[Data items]
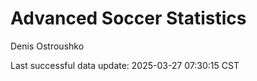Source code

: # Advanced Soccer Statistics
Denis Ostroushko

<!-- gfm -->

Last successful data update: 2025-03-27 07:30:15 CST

Exercise aim: A verbatim transcription is required of the lines from the one with "Denis Ostroushko" through the final line of the entries above, and of nothing else.

Finished exercise:
Denis Ostroushko

<!-- gfm -->

Last successful data update: 2025-03-27 07:30:15 CST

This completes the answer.